I was telling a friend that this life that I am living is a blessed life. Somehow, things just iron out their ways. At the right place. At the right time. I told her, must have been I've done something right in my past life to have a such blessed life this life.

Then she asked me, how about your next life? Then I told her, in my next life, she should be quite blessed as well because I've been good this life. She couldn't agree more.

I wouldn't say I am not selfish but I have always love to make people happy whenever I could. It just brings you so much joy to see the other person smiling for you. I have a bird who tells me, how incapable of myself to put my own interest in front of everybody else's. Seriously, I really don't have a problem with that. Because, it makes me happy.

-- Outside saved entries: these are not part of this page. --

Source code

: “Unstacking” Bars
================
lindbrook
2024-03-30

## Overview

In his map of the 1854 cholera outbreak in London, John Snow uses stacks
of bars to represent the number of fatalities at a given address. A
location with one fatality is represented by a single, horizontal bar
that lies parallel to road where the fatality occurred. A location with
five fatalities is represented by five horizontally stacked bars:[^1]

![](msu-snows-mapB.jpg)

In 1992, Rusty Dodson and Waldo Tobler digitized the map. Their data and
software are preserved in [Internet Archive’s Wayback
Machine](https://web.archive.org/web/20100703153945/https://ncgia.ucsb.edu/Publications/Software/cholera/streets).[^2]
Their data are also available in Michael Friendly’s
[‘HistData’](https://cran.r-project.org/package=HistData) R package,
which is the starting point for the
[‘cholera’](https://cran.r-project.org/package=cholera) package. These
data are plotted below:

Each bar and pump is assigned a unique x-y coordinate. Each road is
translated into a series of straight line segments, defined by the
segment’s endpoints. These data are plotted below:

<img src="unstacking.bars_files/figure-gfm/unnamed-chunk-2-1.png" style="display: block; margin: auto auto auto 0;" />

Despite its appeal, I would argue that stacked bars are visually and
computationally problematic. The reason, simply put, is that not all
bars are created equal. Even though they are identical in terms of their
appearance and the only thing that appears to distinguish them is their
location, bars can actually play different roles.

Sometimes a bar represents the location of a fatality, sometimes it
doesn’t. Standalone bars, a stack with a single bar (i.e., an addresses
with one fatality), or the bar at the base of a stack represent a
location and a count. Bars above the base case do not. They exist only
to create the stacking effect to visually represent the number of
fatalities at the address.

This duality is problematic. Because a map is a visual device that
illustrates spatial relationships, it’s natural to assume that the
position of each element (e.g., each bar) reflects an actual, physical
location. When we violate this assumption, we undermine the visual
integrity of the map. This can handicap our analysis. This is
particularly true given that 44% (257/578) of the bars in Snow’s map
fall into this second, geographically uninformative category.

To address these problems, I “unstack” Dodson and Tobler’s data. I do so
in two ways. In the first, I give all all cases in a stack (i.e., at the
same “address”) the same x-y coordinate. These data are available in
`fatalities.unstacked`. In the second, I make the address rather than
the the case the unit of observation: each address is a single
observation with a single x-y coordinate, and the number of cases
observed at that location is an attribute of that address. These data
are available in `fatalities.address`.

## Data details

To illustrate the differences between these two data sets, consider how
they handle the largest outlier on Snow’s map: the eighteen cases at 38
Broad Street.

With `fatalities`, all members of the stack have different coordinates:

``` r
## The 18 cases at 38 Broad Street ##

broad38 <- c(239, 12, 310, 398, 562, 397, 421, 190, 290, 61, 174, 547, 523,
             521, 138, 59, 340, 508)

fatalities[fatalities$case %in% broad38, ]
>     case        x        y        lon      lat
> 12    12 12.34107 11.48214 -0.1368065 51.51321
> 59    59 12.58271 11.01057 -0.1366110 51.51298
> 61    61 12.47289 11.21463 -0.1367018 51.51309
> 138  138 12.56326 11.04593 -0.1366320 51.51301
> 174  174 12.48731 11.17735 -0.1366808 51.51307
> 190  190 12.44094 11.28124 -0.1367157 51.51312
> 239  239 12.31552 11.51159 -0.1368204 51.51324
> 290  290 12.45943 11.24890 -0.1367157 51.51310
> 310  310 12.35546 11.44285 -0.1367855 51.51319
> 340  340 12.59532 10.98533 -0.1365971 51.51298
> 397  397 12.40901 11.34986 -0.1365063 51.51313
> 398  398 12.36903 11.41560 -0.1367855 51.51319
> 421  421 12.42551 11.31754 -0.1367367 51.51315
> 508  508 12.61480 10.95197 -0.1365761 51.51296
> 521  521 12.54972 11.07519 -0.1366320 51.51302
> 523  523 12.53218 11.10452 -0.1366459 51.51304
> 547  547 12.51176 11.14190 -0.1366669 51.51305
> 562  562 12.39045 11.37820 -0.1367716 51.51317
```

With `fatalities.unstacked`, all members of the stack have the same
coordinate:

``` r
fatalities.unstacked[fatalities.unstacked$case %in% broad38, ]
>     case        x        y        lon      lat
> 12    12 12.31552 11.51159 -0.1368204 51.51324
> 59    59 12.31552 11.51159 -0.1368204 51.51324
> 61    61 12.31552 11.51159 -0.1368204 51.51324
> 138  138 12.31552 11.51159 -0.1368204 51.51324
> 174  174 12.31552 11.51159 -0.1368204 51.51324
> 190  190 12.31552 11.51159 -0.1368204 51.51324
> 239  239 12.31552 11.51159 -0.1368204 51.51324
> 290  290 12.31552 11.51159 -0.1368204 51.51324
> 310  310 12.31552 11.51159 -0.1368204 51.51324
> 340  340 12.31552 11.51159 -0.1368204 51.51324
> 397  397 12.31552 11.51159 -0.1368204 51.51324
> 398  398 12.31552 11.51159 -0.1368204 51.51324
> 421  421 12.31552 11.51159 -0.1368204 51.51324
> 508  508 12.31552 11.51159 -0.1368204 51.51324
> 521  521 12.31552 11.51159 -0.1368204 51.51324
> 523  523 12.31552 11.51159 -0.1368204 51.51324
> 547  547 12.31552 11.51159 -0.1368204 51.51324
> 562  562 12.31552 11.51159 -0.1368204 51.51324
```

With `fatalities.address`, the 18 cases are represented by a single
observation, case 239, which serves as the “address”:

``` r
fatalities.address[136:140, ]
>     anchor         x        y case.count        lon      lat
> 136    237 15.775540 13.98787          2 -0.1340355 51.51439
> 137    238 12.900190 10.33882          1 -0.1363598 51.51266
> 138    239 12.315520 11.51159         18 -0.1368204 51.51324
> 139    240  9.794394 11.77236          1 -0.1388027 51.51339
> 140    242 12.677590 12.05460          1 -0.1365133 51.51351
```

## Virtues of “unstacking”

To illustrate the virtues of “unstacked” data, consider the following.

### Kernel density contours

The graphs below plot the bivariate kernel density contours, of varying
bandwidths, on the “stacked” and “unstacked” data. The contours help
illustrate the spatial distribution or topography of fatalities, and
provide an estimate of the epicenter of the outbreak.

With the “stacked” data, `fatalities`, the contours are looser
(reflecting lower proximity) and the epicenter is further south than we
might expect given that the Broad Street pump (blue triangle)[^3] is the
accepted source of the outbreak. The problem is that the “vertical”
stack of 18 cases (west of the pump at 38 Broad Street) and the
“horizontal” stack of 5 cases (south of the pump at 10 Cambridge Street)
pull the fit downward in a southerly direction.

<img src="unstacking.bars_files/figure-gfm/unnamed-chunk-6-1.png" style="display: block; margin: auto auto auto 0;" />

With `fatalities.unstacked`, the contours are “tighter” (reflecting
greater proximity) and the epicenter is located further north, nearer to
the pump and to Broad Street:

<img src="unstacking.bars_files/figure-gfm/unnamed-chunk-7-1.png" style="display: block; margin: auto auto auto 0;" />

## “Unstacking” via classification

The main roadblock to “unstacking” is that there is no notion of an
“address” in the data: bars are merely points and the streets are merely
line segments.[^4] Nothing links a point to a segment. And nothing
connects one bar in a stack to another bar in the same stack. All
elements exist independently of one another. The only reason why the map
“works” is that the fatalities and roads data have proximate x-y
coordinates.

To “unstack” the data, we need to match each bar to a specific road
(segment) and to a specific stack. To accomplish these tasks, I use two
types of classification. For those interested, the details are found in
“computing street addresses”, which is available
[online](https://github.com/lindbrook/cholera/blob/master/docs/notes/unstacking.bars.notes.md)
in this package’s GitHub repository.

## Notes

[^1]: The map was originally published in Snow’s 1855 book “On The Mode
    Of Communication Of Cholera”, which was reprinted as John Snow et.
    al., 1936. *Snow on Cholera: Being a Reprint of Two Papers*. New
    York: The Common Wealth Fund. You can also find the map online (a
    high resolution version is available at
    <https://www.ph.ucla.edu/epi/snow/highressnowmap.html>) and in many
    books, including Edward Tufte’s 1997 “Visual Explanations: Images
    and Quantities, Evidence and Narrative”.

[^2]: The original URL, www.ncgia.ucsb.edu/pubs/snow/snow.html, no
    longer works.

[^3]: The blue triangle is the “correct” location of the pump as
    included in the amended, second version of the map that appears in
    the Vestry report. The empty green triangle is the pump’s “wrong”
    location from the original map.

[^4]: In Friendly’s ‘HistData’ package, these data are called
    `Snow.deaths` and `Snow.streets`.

Friday night, went to this quite nice buffet dinner with Hazy Herman and there is one point of the dinner he was arguing with me about cravings in life. He was so disgusted with me when I told him, there is no other place that I want to be right now than my good ol' Puchong. He said how could I be so simple and contented? Then he said, in the mornings when he drives to work, sometimes he would be thinking, what am I doing here? I'm lonely, deprived and stuck in a jam. I just laughed.

I don't know how all these relates, but I just remembered I told him, I really don't have a problem with all that, stuck in Puchong or not, being contented with a simple life or not. Because at the end of the day, it all boils down to, am I happy or not? Which, I am.